Category Theory
Zulip Server
Archive

You're reading the public-facing archive of the Category Theory Zulip server.
To join the server you need an invite. Anybody can get an invite by contacting Matteo Capucci at name dot surname at gmail dot com.
For all things related to this archive refer to the same person.


Stream: event: ACT20

Topic: July 7: John Baez et al.'s talk


view this post on Zulip Paolo Perrone (Jul 02 2020 at 02:16):

Hello all! This is the thread of discussion for the talk of John Baez and Kenny Courser, "Coarse-graining open Markov processes".
Date and time: Tuesday July 7, 20:40 UTC.
Zoom meeting: https://mit.zoom.us/j/7055345747
YouTube live stream: https://www.youtube.com/watch?v=5Rs_7ZCH1Wc&list=PLCOXjXDLt3pZDHGYOIqtg1m1lLOURjl1Q

view this post on Zulip John Baez (Jul 03 2020 at 14:28):

My talk is based on this paper:

view this post on Zulip John Baez (Jul 03 2020 at 23:10):

My talk slides are here:

view this post on Zulip Paolo Perrone (Jul 07 2020 at 20:30):

10 minutes!

view this post on Zulip John Baez (Jul 07 2020 at 21:12):

Here is Kenny Courser's thesis:

view this post on Zulip John Baez (Jul 07 2020 at 21:18):

David Jaz Myers wrote:

Idk about any black boxing functors yet but I'm very excited to find them.

Cool! To get the black boxing functor to work for the 2-morphisms of open Markov processes, we needed to demand that the squares in these 2-morphisms be pullbacks.

Then, to make sure that these 2-morphisms were closed under horizontal composition, we needed the legs in on our open Markov processes to be monic.

Then we used that van Kampen cube to get the job done.

So, all the complications arose from wanting a black boxing double functor.

view this post on Zulip John Baez (Jul 07 2020 at 21:18):

There might be a better way to do all this, but anyway: for us, black boxing is where things get interesting.

view this post on Zulip David Jaz (Jul 07 2020 at 22:20):

John Baez said:

Cool! To get the black boxing functor to work for the 2-morphisms of open Markov processes, we needed to demand that the squares in these 2-morphisms be pullbacks.

Then, to make sure that these 2-morphisms were closed under horizontal composition, we needed the legs in on our open Markov processes to be monic.

Then we used that van Kampen cube to get the job done.

So, all the complications arose from wanting a black boxing double functor.

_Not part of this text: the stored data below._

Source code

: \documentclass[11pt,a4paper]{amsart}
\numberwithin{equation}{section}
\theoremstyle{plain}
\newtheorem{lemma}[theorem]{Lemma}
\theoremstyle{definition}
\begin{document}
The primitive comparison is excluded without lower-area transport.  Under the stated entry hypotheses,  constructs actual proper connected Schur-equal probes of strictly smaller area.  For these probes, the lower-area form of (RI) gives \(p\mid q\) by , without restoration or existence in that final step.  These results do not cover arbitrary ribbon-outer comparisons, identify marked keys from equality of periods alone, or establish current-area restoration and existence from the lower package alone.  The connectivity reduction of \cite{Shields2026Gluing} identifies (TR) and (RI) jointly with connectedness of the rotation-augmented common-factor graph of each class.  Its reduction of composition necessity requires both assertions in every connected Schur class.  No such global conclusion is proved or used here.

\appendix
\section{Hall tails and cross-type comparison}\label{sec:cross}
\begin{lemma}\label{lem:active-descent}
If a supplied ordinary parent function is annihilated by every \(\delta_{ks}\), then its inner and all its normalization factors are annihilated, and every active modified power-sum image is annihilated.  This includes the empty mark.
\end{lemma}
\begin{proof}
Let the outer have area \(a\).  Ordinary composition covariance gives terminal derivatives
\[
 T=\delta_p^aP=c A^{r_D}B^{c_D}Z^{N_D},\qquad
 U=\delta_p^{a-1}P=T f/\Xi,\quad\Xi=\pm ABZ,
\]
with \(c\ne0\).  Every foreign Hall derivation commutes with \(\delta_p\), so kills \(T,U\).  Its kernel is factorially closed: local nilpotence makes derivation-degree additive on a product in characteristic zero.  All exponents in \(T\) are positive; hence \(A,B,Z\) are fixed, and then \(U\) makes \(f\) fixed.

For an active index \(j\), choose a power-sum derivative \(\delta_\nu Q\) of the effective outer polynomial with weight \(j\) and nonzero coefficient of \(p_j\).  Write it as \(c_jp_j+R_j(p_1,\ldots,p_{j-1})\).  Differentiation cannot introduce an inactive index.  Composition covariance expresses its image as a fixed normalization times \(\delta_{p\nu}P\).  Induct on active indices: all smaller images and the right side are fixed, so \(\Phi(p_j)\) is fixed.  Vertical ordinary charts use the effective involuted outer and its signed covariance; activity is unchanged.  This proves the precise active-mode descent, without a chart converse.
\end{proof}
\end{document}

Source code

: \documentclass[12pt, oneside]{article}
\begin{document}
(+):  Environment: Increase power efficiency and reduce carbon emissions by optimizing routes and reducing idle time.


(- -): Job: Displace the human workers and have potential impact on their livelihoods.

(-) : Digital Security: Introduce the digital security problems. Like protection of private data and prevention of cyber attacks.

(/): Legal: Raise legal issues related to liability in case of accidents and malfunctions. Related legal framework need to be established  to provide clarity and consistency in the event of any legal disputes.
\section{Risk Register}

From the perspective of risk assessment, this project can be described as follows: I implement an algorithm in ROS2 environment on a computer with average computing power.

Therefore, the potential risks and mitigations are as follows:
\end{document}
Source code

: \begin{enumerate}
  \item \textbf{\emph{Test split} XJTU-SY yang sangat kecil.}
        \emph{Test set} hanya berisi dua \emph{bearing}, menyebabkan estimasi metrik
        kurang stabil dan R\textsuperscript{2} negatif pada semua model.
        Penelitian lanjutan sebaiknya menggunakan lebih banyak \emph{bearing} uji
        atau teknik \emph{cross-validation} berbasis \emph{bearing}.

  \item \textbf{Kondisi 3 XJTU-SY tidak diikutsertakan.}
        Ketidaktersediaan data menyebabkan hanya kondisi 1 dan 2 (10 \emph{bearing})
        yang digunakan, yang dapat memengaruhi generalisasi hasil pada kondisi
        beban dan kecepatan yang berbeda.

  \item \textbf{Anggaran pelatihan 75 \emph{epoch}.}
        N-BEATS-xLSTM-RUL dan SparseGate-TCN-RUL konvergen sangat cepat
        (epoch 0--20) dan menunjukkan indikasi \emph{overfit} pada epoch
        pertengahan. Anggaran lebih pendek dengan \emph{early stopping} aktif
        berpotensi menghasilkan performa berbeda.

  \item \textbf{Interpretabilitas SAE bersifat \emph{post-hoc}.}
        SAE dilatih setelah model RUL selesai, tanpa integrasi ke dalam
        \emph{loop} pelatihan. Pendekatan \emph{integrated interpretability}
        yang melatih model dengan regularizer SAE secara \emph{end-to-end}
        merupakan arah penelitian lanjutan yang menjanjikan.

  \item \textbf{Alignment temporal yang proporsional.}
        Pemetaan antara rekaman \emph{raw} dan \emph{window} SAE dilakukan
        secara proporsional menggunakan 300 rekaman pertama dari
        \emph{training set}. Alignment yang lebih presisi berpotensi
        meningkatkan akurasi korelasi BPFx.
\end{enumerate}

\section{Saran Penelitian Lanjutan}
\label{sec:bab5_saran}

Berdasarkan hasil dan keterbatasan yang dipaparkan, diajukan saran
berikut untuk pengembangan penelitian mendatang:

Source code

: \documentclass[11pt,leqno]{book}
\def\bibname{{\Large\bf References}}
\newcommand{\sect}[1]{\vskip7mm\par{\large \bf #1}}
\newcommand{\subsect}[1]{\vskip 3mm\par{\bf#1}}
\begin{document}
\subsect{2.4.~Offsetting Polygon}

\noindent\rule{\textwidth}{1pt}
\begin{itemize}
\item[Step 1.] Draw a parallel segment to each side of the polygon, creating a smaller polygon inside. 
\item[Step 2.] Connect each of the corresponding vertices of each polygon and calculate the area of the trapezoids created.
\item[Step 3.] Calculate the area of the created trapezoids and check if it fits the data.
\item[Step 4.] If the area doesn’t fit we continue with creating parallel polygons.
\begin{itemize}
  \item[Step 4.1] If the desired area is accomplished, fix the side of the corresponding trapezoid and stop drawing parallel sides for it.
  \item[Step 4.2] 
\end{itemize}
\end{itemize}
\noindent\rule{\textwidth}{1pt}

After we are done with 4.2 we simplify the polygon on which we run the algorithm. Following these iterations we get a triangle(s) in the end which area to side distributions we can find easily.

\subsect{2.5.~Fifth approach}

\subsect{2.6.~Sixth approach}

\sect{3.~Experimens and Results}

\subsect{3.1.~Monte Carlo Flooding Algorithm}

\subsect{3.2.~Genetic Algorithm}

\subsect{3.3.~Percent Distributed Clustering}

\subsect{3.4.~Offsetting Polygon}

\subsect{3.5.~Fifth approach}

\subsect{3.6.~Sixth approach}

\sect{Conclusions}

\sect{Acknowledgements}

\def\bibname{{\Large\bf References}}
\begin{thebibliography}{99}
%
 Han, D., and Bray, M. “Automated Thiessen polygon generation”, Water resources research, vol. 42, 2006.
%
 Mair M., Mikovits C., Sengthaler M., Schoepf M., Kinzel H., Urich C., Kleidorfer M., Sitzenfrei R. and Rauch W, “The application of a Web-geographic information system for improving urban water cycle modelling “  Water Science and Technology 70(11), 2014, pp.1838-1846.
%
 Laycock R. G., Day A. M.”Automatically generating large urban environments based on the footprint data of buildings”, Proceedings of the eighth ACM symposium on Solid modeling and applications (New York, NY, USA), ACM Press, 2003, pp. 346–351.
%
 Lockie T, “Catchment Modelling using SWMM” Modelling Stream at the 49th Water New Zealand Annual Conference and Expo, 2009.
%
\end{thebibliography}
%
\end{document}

Very cool! So, as a proof of concept for using indexed categories as a "home" for categorical applications to dynamical systems, I defined an indexed double category of open Markov systems as you talked about them in this paper. Then I started to make an indexed double functor that "takes the Master equation" of an open Markov system, namely it goes from this indexed double cat to the indexed double cat of dynamical systems in the doctrine of first order ODEs on Euclidean spaces. I also had to keep asking for things to be pullbacks until adhesion kicked in for this to work.

Here's the construction. We will construct Mark : Rhizome --> Cat. Rhizome is my cute name for a double category whose objects are finite sets (I'll come to the rest in a bit, and explain the name). This assignment will have Mark(B) be the category of Markov processes with boundary set (undirected) B, and morphisms the Markov process morphisms (coarse grainings) which act as the identity on the boundary B.

Now, the vertical morhpisms of Rhizome are what I call rhizome diagrams. They are cospans X -->> N <--< Y whose left leg is surjective and whose right leg is injective. We draw them as "bubble diagrams" (or "little potato diagrams", hence "rhizomes") in the usual way for cospans, but the conditions ensure that every outer port connects to some inner port. I started using this because its my personal favorite diagram category, but its useful here because of adhesion: the pushouts you get form composition are also pullbacks! One of these acts as Mark(X) --> Mark(Y) by sending a system (S, H, i : B >--> S) to (S', p_* H p^*, i') where S' is the pushout of i : X >--> S over X -->> N with p : S -->> S' the resulting map, and where i' : Y >--> N >--> S' is the composite.

The horizontal morphisms of Rhizome are functions. Mark(f) is the profunctor sending a systems S, S' to the set of morphisms S --> S' which act as f on the boundary.

A square in Rhizome is weird (and here's where I started added extra things until it worked). It is a normal map of cospans, but we ask that both squares are pullbacks. We need all these pullbacks around so we can use "Beck-Chevellay for vectors".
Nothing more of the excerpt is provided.